• _To do_
Scan the data beneath this task and copy each line that includes "href".

• _Dataset entries_
::::::::::
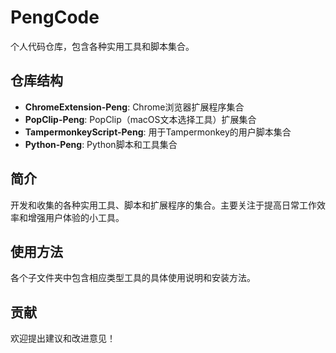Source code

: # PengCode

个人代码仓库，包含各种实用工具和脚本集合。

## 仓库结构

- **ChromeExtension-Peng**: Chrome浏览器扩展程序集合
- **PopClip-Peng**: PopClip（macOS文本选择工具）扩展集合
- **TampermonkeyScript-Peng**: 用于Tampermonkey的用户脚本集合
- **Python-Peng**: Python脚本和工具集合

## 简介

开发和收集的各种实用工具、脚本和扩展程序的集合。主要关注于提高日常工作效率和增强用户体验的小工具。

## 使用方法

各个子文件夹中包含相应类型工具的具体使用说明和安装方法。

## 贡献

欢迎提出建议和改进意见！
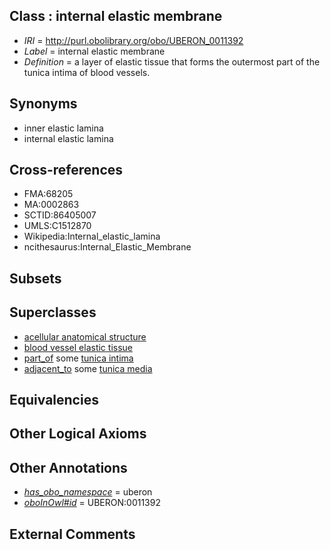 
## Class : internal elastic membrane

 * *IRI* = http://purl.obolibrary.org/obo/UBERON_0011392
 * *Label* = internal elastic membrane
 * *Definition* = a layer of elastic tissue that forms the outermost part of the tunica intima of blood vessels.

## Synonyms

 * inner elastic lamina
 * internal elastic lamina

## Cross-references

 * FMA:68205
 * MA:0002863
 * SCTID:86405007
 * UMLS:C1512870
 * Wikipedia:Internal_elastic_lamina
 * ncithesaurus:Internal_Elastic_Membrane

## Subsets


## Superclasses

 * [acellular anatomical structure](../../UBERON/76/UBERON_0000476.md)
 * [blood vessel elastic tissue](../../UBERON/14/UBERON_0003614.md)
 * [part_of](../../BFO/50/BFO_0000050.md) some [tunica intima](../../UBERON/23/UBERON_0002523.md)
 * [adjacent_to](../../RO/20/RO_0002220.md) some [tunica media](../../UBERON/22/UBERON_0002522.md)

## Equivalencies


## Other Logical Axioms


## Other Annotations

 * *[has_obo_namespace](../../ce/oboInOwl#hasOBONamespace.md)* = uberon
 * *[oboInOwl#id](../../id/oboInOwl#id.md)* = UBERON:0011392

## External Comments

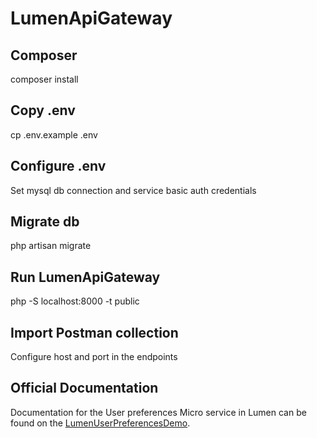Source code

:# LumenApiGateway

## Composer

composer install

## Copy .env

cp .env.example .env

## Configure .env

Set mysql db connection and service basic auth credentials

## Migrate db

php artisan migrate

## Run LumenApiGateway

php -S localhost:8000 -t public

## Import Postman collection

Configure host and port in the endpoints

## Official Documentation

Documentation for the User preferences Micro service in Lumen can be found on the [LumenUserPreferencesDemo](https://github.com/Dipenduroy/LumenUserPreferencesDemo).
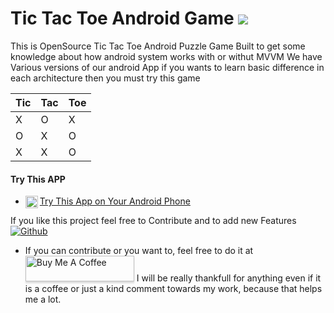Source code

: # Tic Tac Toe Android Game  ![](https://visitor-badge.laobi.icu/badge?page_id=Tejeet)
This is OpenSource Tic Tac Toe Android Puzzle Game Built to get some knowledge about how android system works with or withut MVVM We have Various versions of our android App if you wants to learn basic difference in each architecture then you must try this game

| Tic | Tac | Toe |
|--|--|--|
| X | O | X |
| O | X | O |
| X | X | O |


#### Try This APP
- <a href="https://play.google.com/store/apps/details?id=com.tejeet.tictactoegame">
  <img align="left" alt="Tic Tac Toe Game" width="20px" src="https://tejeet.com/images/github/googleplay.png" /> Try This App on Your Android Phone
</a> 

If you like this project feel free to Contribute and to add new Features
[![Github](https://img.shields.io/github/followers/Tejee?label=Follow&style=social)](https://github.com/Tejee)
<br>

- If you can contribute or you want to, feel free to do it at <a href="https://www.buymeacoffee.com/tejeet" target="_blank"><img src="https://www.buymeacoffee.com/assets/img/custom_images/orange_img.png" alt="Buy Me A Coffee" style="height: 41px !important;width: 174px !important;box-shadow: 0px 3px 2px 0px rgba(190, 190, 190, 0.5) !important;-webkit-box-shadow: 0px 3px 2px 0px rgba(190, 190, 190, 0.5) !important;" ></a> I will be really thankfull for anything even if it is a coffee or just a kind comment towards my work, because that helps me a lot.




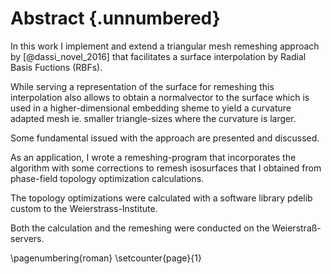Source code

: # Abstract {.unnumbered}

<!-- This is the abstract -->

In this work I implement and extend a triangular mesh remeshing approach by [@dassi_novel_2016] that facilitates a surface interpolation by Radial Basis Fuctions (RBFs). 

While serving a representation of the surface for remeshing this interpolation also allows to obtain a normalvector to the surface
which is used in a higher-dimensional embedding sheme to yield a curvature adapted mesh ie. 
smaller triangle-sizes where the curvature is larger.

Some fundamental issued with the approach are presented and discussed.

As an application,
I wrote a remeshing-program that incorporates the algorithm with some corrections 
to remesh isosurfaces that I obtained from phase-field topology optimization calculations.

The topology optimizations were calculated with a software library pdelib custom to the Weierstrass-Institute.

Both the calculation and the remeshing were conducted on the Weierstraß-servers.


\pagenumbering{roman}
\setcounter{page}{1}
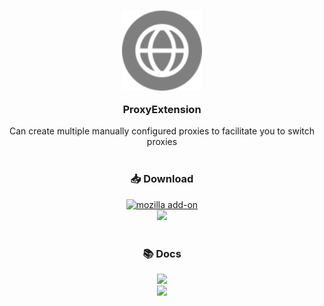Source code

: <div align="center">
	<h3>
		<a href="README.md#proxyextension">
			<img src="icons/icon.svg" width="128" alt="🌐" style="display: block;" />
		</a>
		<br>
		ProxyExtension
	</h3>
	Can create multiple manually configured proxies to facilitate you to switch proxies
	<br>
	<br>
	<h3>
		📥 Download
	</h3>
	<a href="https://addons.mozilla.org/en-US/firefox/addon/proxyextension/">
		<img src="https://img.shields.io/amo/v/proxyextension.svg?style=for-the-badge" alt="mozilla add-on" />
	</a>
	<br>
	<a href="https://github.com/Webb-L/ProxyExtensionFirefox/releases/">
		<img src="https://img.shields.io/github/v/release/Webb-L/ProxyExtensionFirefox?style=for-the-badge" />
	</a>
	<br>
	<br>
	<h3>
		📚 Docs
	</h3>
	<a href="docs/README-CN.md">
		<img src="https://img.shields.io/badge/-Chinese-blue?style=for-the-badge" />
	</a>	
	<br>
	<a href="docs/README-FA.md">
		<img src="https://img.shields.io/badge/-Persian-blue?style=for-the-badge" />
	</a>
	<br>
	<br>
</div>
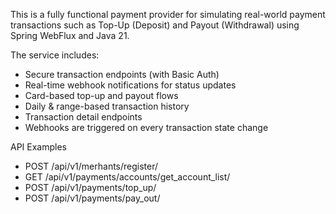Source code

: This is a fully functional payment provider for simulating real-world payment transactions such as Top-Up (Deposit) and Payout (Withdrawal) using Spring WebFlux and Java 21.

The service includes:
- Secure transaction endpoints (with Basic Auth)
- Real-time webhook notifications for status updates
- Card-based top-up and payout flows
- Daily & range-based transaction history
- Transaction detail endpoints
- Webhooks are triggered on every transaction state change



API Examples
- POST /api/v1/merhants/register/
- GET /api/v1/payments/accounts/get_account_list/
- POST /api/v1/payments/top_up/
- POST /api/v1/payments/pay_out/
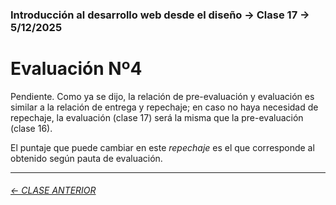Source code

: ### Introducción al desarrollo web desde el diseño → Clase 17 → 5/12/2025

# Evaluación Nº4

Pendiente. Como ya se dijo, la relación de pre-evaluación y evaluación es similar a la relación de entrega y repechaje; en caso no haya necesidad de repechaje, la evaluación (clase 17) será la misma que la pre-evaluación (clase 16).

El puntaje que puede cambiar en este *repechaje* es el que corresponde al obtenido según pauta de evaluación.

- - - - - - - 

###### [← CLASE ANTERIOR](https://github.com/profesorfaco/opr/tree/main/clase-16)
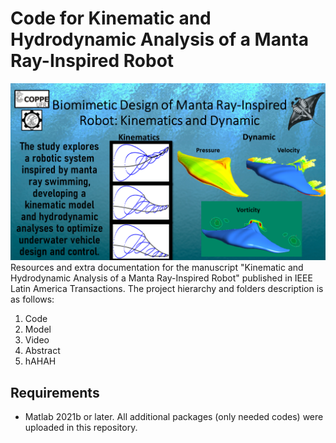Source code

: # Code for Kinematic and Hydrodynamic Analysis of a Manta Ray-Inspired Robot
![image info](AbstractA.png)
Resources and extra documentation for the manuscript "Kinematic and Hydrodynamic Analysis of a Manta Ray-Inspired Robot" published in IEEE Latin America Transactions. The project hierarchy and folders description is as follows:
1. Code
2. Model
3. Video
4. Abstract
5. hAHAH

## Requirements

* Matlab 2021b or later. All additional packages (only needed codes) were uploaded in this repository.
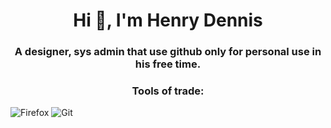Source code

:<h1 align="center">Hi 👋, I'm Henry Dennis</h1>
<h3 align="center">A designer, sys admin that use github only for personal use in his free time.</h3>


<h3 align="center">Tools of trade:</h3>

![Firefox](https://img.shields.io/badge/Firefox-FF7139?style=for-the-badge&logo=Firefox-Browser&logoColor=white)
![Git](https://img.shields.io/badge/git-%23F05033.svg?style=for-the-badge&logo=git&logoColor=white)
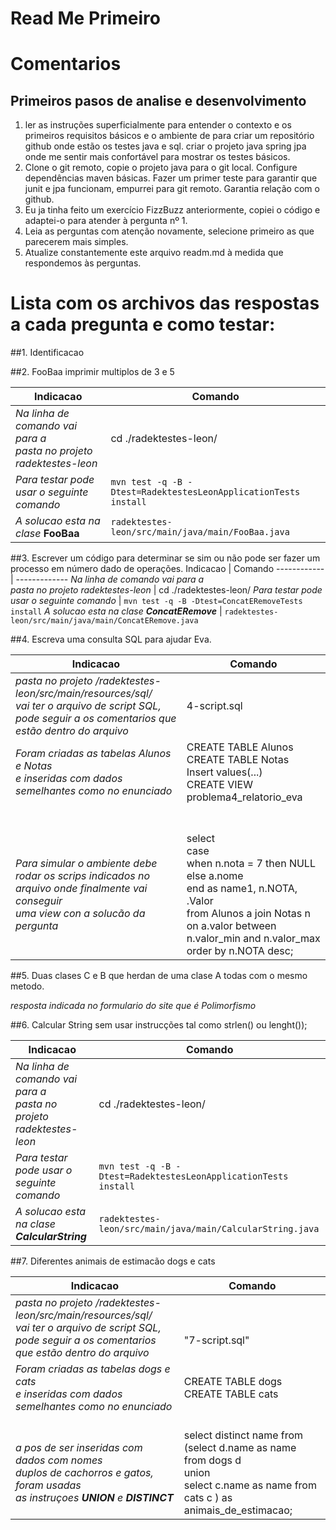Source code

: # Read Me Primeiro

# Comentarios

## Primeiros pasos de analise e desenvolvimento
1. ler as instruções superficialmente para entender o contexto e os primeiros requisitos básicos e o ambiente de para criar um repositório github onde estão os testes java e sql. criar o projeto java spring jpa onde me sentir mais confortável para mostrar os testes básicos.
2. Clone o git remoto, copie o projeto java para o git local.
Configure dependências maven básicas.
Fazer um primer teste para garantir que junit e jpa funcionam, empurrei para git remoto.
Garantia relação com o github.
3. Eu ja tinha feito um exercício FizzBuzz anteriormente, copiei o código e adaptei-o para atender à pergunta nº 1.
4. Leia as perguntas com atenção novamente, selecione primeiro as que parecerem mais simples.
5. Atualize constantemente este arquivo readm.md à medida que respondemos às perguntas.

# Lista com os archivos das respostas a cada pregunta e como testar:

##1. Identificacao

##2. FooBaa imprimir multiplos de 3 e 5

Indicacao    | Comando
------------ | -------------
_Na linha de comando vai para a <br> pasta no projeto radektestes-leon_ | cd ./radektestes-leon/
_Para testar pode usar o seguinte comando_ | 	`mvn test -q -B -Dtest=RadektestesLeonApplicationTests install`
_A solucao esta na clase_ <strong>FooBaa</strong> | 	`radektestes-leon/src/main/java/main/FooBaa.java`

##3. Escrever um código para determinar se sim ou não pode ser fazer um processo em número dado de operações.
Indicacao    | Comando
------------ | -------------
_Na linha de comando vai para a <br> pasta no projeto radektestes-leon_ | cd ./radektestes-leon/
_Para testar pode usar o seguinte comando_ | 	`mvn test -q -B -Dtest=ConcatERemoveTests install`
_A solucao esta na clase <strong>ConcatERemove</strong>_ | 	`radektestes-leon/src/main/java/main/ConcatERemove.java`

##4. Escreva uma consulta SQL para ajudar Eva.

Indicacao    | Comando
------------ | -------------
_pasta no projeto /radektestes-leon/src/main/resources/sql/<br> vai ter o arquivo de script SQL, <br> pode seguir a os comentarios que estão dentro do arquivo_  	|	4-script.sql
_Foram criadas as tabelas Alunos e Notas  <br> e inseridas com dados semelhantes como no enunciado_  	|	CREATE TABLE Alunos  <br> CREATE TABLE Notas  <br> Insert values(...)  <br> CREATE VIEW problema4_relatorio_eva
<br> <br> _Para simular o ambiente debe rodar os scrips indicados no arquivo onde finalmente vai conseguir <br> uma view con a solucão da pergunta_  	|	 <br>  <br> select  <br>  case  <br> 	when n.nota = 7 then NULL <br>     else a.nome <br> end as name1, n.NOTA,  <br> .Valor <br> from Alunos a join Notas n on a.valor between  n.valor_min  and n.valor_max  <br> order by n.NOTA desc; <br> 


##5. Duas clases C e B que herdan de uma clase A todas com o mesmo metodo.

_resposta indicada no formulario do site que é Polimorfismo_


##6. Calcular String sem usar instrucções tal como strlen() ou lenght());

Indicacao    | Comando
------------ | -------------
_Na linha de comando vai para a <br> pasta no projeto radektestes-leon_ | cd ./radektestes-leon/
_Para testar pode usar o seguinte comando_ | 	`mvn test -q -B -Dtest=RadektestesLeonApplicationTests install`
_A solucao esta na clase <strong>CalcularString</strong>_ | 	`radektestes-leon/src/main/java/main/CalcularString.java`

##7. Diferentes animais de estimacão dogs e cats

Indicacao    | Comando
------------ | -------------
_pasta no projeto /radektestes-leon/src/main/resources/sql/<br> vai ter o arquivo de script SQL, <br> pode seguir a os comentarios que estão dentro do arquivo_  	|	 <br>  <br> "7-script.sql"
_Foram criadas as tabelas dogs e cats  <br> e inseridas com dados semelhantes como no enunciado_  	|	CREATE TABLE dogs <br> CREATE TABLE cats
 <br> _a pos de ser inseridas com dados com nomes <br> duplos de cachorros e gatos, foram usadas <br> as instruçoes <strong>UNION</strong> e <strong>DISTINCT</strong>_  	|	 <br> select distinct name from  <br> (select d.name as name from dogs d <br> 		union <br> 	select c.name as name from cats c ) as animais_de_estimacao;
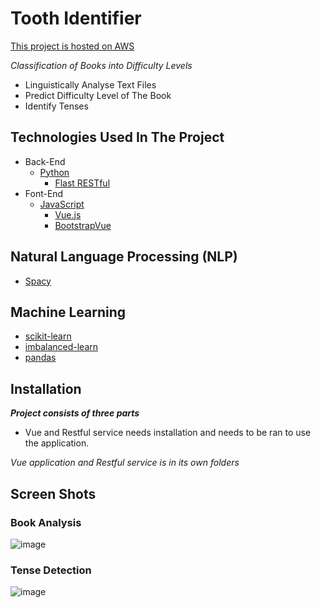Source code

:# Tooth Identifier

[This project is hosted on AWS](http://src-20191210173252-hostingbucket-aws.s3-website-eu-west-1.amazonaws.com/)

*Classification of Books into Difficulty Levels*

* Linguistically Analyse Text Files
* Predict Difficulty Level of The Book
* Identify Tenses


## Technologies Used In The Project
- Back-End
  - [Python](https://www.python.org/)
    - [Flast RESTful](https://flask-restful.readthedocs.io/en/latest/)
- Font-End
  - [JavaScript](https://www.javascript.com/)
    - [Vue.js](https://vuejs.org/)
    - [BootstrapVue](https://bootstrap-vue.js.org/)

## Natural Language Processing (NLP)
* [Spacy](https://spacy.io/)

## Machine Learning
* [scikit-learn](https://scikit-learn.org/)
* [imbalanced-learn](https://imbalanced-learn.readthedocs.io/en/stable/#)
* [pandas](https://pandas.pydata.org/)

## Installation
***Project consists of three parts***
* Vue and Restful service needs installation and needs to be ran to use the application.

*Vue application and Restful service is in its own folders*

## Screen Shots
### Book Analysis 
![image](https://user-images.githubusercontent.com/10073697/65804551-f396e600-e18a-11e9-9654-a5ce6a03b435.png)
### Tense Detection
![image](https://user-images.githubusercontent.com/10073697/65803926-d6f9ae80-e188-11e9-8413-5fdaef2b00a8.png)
::::::::::
• _Response below_
- <a href="https://play.google.com/store/apps/details?id=com.tejeet.tictactoegame">
- If you can contribute or you want to, feel free to do it at <a href="https://www.buymeacoffee.com/tejeet" target="_blank"><img src="https://www.buymeacoffee.com/assets/img/custom_images/orange_img.png" alt="Buy Me A Coffee" style="height: 41px !important;width: 174px !important;box-shadow: 0px 3px 2px 0px rgba(190, 190, 190, 0.5) !important;-webkit-box-shadow: 0px 3px 2px 0px rgba(190, 190, 190, 0.5) !important;" ></a> I will be really thankfull for anything even if it is a coffee or just a kind comment towards my work, because that helps me a lot.
		<a href="README.md#proxyextension">
	<a href="https://addons.mozilla.org/en-US/firefox/addon/proxyextension/">
	<a href="https://github.com/Webb-L/ProxyExtensionFirefox/releases/">
	<a href="docs/README-CN.md">
	<a href="docs/README-FA.md">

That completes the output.